Every record is to be printed exactly as written; pictures are to be omitted.

Data to examine
####################
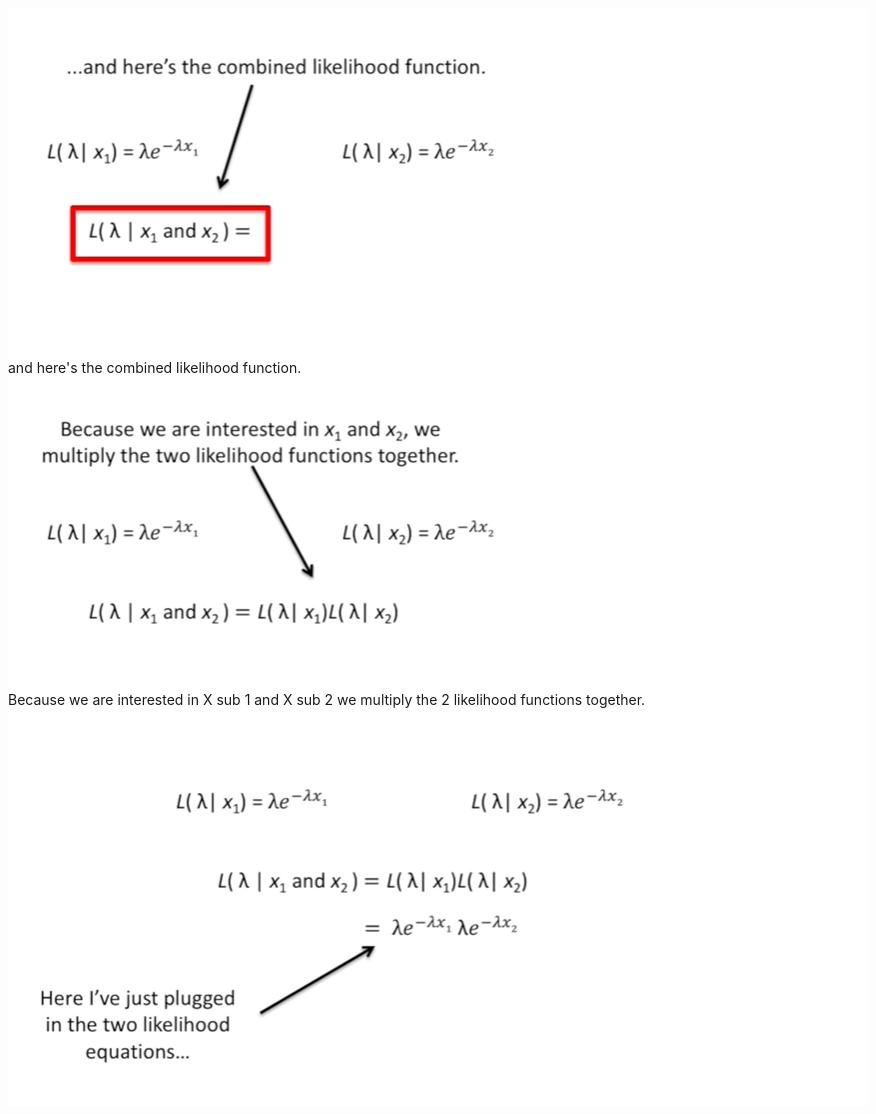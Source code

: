 ![](media/STATQUEST-36-STATISTICS_FUNDAMENTALS-MAXIMUM_LIKELIHOOD_EXPONENTIAL_DISTRIBUTION/image26.png)

and here\'s the combined likelihood function.

![](media/STATQUEST-36-STATISTICS_FUNDAMENTALS-MAXIMUM_LIKELIHOOD_EXPONENTIAL_DISTRIBUTION/image27.png)

Because we are interested in X sub 1 and X sub 2 we multiply the 2
likelihood functions together.

![](media/STATQUEST-36-STATISTICS_FUNDAMENTALS-MAXIMUM_LIKELIHOOD_EXPONENTIAL_DISTRIBUTION/image28.png)
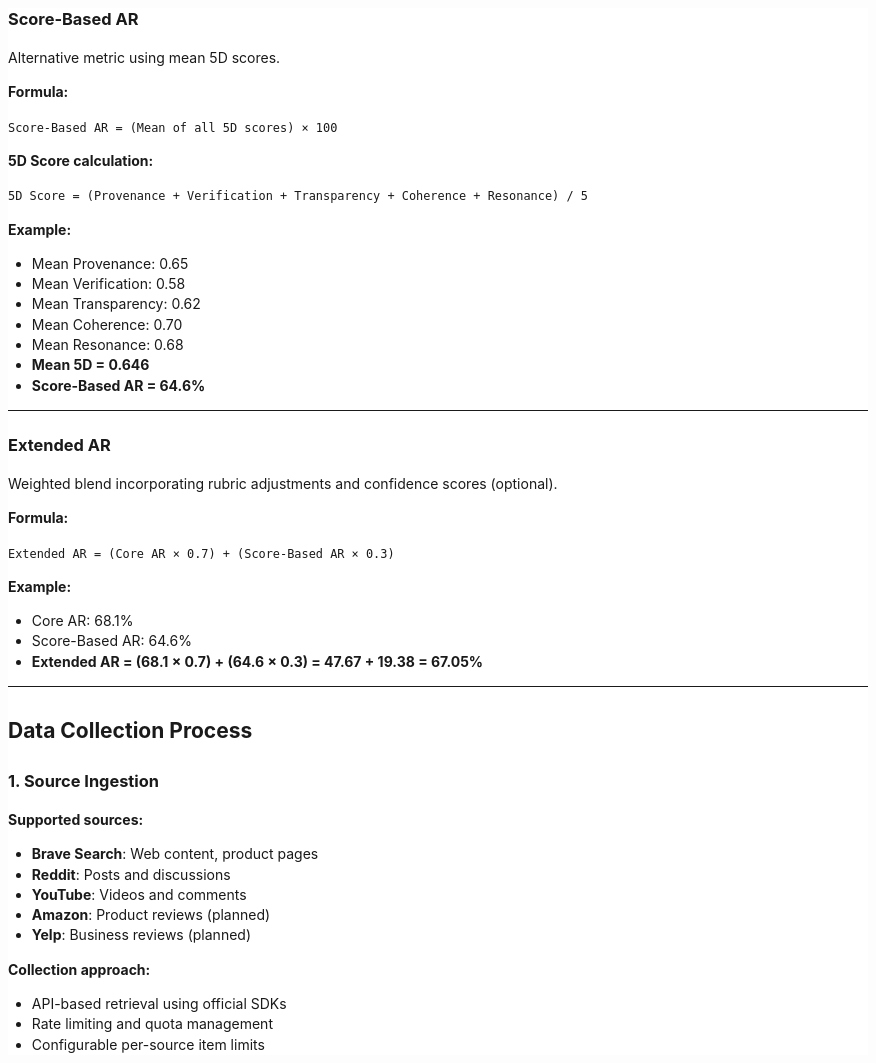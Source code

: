 
### Score-Based AR

Alternative metric using mean 5D scores.

**Formula:**
```
Score-Based AR = (Mean of all 5D scores) × 100
```

**5D Score calculation:**
```
5D Score = (Provenance + Verification + Transparency + Coherence + Resonance) / 5
```

**Example:**
- Mean Provenance: 0.65
- Mean Verification: 0.58
- Mean Transparency: 0.62
- Mean Coherence: 0.70
- Mean Resonance: 0.68
- **Mean 5D = 0.646**
- **Score-Based AR = 64.6%**

---

### Extended AR

Weighted blend incorporating rubric adjustments and confidence scores (optional).

**Formula:**
```
Extended AR = (Core AR × 0.7) + (Score-Based AR × 0.3)
```

**Example:**
- Core AR: 68.1%
- Score-Based AR: 64.6%
- **Extended AR = (68.1 × 0.7) + (64.6 × 0.3) = 47.67 + 19.38 = 67.05%**

---

## Data Collection Process

### 1. Source Ingestion

**Supported sources:**
- **Brave Search**: Web content, product pages
- **Reddit**: Posts and discussions
- **YouTube**: Videos and comments
- **Amazon**: Product reviews (planned)
- **Yelp**: Business reviews (planned)

**Collection approach:**
- API-based retrieval using official SDKs
- Rate limiting and quota management
- Configurable per-source item limits
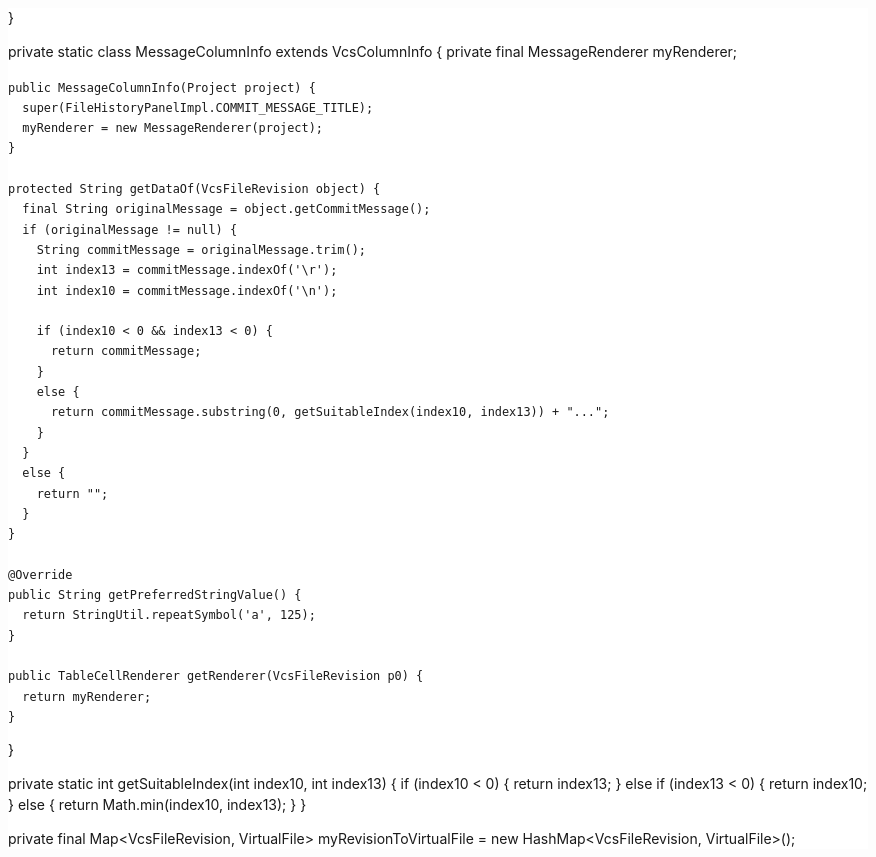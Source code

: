 
  }

  private static class MessageColumnInfo extends VcsColumnInfo<String> {
    private final MessageRenderer myRenderer;

    public MessageColumnInfo(Project project) {
      super(FileHistoryPanelImpl.COMMIT_MESSAGE_TITLE);
      myRenderer = new MessageRenderer(project);
    }

    protected String getDataOf(VcsFileRevision object) {
      final String originalMessage = object.getCommitMessage();
      if (originalMessage != null) {
        String commitMessage = originalMessage.trim();
        int index13 = commitMessage.indexOf('\r');
        int index10 = commitMessage.indexOf('\n');

        if (index10 < 0 && index13 < 0) {
          return commitMessage;
        }
        else {
          return commitMessage.substring(0, getSuitableIndex(index10, index13)) + "...";
        }
      }
      else {
        return "";
      }
    }

    @Override
    public String getPreferredStringValue() {
      return StringUtil.repeatSymbol('a', 125);
    }

    public TableCellRenderer getRenderer(VcsFileRevision p0) {
      return myRenderer;
    }

  }

  private static int getSuitableIndex(int index10, int index13) {
    if (index10 < 0) {
      return index13;
    }
    else if (index13 < 0) {
      return index10;
    }
    else {
      return Math.min(index10, index13);
    }
  }


  private final Map<VcsFileRevision, VirtualFile> myRevisionToVirtualFile = new HashMap<VcsFileRevision, VirtualFile>();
####################
Result below
Source code

: ![](media/STATQUEST-36-STATISTICS_FUNDAMENTALS-MAXIMUM_LIKELIHOOD_EXPONENTIAL_DISTRIBUTION/image26.png)

and here\'s the combined likelihood function.

![](media/STATQUEST-36-STATISTICS_FUNDAMENTALS-MAXIMUM_LIKELIHOOD_EXPONENTIAL_DISTRIBUTION/image27.png)

Because we are interested in X sub 1 and X sub 2 we multiply the 2
likelihood functions together.

![](media/STATQUEST-36-STATISTICS_FUNDAMENTALS-MAXIMUM_LIKELIHOOD_EXPONENTIAL_DISTRIBUTION/image28.png)
Source code

: 
### Score-Based AR

Alternative metric using mean 5D scores.

**Formula:**
```
Score-Based AR = (Mean of all 5D scores) × 100
```

**5D Score calculation:**
```
5D Score = (Provenance + Verification + Transparency + Coherence + Resonance) / 5
```

**Example:**
- Mean Provenance: 0.65
- Mean Verification: 0.58
- Mean Transparency: 0.62
- Mean Coherence: 0.70
- Mean Resonance: 0.68
- **Mean 5D = 0.646**
- **Score-Based AR = 64.6%**

---

### Extended AR

Weighted blend incorporating rubric adjustments and confidence scores (optional).

**Formula:**
```
Extended AR = (Core AR × 0.7) + (Score-Based AR × 0.3)
```

**Example:**
- Core AR: 68.1%
- Score-Based AR: 64.6%
- **Extended AR = (68.1 × 0.7) + (64.6 × 0.3) = 47.67 + 19.38 = 67.05%**

---

## Data Collection Process

### 1. Source Ingestion

**Supported sources:**
- **Brave Search**: Web content, product pages
- **Reddit**: Posts and discussions
- **YouTube**: Videos and comments
- **Amazon**: Product reviews (planned)
- **Yelp**: Business reviews (planned)

**Collection approach:**
- API-based retrieval using official SDKs
- Rate limiting and quota management
- Configurable per-source item limits
Source code

: 
  }

  private static class MessageColumnInfo extends VcsColumnInfo<String> {
    private final MessageRenderer myRenderer;

    public MessageColumnInfo(Project project) {
      super(FileHistoryPanelImpl.COMMIT_MESSAGE_TITLE);
      myRenderer = new MessageRenderer(project);
    }

    protected String getDataOf(VcsFileRevision object) {
      final String originalMessage = object.getCommitMessage();
      if (originalMessage != null) {
        String commitMessage = originalMessage.trim();
        int index13 = commitMessage.indexOf('\r');
        int index10 = commitMessage.indexOf('\n');

        if (index10 < 0 && index13 < 0) {
          return commitMessage;
        }
        else {
          return commitMessage.substring(0, getSuitableIndex(index10, index13)) + "...";
        }
      }
      else {
        return "";
      }
    }

    @Override
    public String getPreferredStringValue() {
      return StringUtil.repeatSymbol('a', 125);
    }

    public TableCellRenderer getRenderer(VcsFileRevision p0) {
      return myRenderer;
    }

  }

  private static int getSuitableIndex(int index10, int index13) {
    if (index10 < 0) {
      return index13;
    }
    else if (index13 < 0) {
      return index10;
    }
    else {
      return Math.min(index10, index13);
    }
  }


  private final Map<VcsFileRevision, VirtualFile> myRevisionToVirtualFile = new HashMap<VcsFileRevision, VirtualFile>();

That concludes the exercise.